Task item> Please give the data again in full, exactly as provided.

----- Information shown

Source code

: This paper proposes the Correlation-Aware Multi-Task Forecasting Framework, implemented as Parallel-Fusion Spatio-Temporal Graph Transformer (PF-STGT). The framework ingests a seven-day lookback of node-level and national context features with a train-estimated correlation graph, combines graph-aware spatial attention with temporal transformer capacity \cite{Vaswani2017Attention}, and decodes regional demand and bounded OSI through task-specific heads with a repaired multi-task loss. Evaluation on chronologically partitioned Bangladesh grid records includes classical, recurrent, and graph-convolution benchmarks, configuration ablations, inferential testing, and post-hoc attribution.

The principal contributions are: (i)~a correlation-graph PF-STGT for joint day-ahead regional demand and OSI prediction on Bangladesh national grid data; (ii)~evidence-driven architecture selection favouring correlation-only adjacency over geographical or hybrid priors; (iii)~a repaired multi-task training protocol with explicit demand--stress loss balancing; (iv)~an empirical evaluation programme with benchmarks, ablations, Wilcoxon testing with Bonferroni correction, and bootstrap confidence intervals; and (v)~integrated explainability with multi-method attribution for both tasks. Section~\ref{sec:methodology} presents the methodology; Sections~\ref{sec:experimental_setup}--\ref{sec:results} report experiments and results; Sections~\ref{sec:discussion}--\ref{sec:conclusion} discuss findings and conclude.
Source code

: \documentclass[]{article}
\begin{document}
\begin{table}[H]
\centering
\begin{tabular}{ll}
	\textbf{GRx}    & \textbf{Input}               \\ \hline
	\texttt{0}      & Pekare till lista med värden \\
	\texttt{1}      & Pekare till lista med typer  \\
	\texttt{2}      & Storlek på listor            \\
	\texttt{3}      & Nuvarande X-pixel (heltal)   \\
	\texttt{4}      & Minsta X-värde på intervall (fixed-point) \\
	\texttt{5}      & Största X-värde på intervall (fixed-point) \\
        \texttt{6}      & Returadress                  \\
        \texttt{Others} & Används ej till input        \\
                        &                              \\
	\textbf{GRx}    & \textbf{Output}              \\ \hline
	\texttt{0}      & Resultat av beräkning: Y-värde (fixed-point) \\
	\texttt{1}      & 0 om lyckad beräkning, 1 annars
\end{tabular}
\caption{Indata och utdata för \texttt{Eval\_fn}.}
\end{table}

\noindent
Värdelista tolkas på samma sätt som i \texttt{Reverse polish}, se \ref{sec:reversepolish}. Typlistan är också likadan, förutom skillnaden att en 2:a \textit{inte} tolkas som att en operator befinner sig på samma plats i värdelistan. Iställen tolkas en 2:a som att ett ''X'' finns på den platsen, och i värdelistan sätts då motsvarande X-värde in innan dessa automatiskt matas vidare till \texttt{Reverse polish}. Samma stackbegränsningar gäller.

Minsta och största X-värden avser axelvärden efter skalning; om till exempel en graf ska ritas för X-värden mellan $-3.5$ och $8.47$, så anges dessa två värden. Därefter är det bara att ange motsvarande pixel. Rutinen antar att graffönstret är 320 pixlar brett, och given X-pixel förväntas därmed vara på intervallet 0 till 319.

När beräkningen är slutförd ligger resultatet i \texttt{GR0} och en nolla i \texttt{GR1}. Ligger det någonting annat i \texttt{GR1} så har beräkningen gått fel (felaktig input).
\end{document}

----------

Expected answer>
Source code

: This paper proposes the Correlation-Aware Multi-Task Forecasting Framework, implemented as Parallel-Fusion Spatio-Temporal Graph Transformer (PF-STGT). The framework ingests a seven-day lookback of node-level and national context features with a train-estimated correlation graph, combines graph-aware spatial attention with temporal transformer capacity \cite{Vaswani2017Attention}, and decodes regional demand and bounded OSI through task-specific heads with a repaired multi-task loss. Evaluation on chronologically partitioned Bangladesh grid records includes classical, recurrent, and graph-convolution benchmarks, configuration ablations, inferential testing, and post-hoc attribution.

The principal contributions are: (i)~a correlation-graph PF-STGT for joint day-ahead regional demand and OSI prediction on Bangladesh national grid data; (ii)~evidence-driven architecture selection favouring correlation-only adjacency over geographical or hybrid priors; (iii)~a repaired multi-task training protocol with explicit demand--stress loss balancing; (iv)~an empirical evaluation programme with benchmarks, ablations, Wilcoxon testing with Bonferroni correction, and bootstrap confidence intervals; and (v)~integrated explainability with multi-method attribution for both tasks. Section~\ref{sec:methodology} presents the methodology; Sections~\ref{sec:experimental_setup}--\ref{sec:results} report experiments and results; Sections~\ref{sec:discussion}--\ref{sec:conclusion} discuss findings and conclude.
Source code

: \documentclass[]{article}
\begin{document}
\begin{table}[H]
\centering
\begin{tabular}{ll}
	\textbf{GRx}    & \textbf{Input}               \\ \hline
	\texttt{0}      & Pekare till lista med värden \\
	\texttt{1}      & Pekare till lista med typer  \\
	\texttt{2}      & Storlek på listor            \\
	\texttt{3}      & Nuvarande X-pixel (heltal)   \\
	\texttt{4}      & Minsta X-värde på intervall (fixed-point) \\
	\texttt{5}      & Största X-värde på intervall (fixed-point) \\
        \texttt{6}      & Returadress                  \\
        \texttt{Others} & Används ej till input        \\
                        &                              \\
	\textbf{GRx}    & \textbf{Output}              \\ \hline
	\texttt{0}      & Resultat av beräkning: Y-värde (fixed-point) \\
	\texttt{1}      & 0 om lyckad beräkning, 1 annars
\end{tabular}
\caption{Indata och utdata för \texttt{Eval\_fn}.}
\end{table}

\noindent
Värdelista tolkas på samma sätt som i \texttt{Reverse polish}, se \ref{sec:reversepolish}. Typlistan är också likadan, förutom skillnaden att en 2:a \textit{inte} tolkas som att en operator befinner sig på samma plats i värdelistan. Iställen tolkas en 2:a som att ett ''X'' finns på den platsen, och i värdelistan sätts då motsvarande X-värde in innan dessa automatiskt matas vidare till \texttt{Reverse polish}. Samma stackbegränsningar gäller.

Minsta och största X-värden avser axelvärden efter skalning; om till exempel en graf ska ritas för X-värden mellan $-3.5$ och $8.47$, så anges dessa två värden. Därefter är det bara att ange motsvarande pixel. Rutinen antar att graffönstret är 320 pixlar brett, och given X-pixel förväntas därmed vara på intervallet 0 till 319.

När beräkningen är slutförd ligger resultatet i \texttt{GR0} och en nolla i \texttt{GR1}. Ligger det någonting annat i \texttt{GR1} så har beräkningen gått fel (felaktig input).
\end{document}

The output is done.